Look through the records below and collect all lines that hold the string "defined".

======== Exercise data

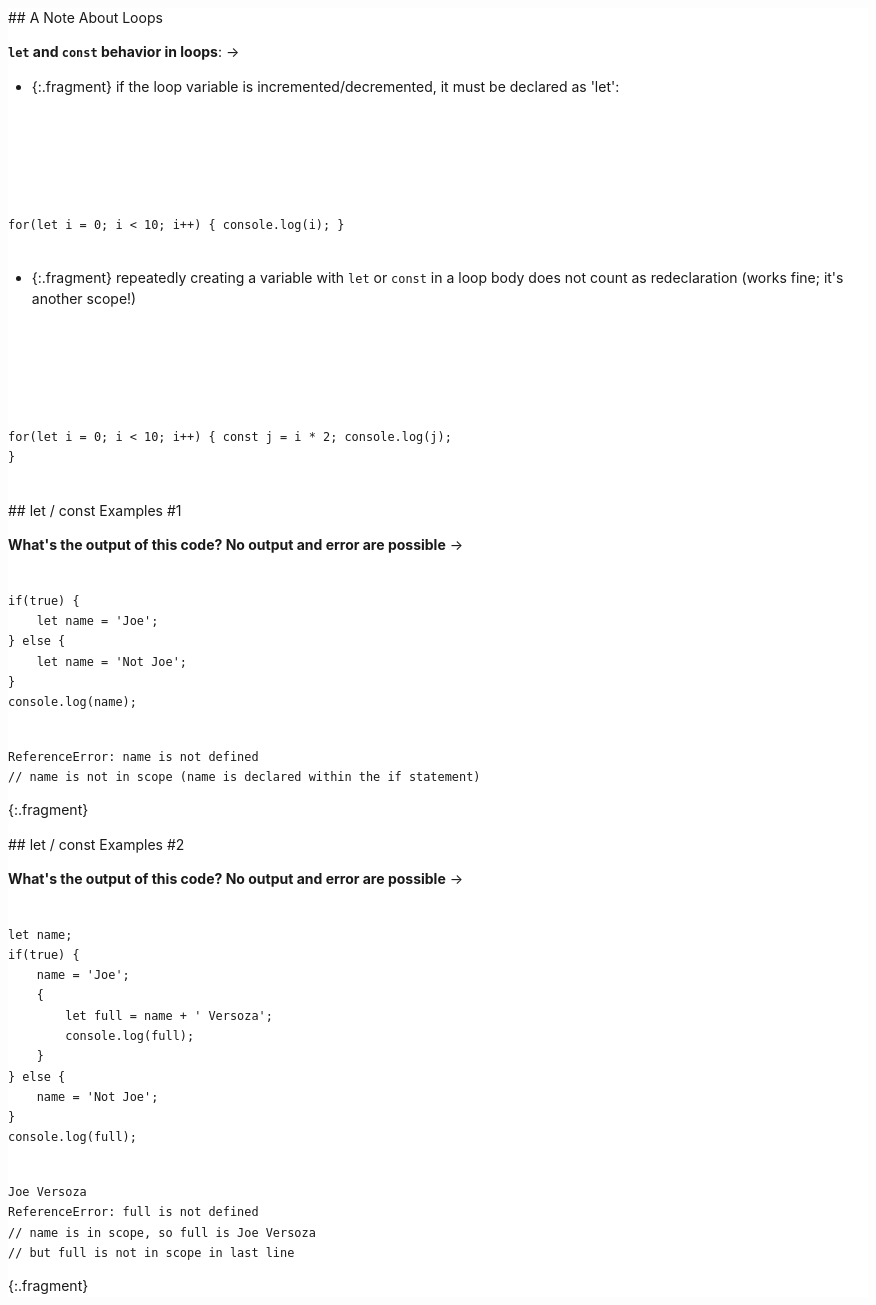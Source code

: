 <section markdown="block">
## A Note About Loops

__`let` and `const` behavior in loops__: &rarr;

* {:.fragment} if the loop variable is incremented/decremented, it must be declared as 'let':
    <pre><code data-trim contenteditable>
for(let i = 0; i < 10; i++) { console.log(i); }    
</code></pre>
* {:.fragment} repeatedly creating a variable with `let` or `const` in a loop body does not count as redeclaration (works fine; it's another scope!) 
    <pre><code data-trim contenteditable>
for(let i = 0; i < 10; i++) { 
    const j = i * 2;
    console.log(j);
}    
</code></pre>


</section>
<section markdown="block">
## let / const Examples #1

__What's the output of this code? No output and error are possible__ &rarr;
<pre><code data-trim contenteditable>
if(true) {
    let name = 'Joe';
} else {
    let name = 'Not Joe';
}
console.log(name);
</code></pre>
<pre><code data-trim contenteditable>
ReferenceError: name is not defined
// name is not in scope (name is declared within the if statement)
</code></pre>
{:.fragment}
</section>

<section markdown="block">
## let / const Examples #2

__What's the output of this code? No output and error are possible__ &rarr;
<pre><code data-trim contenteditable>
let name;
if(true) {
    name = 'Joe';
    {
        let full = name + ' Versoza';
        console.log(full);
    }
} else {
    name = 'Not Joe';
}
console.log(full);
</code></pre>
<pre><code data-trim contenteditable>
Joe Versoza
ReferenceError: full is not defined
// name is in scope, so full is Joe Versoza
// but full is not in scope in last line
</code></pre>
{:.fragment}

================

**Response to this exercise:**
ReferenceError: name is not defined
ReferenceError: full is not defined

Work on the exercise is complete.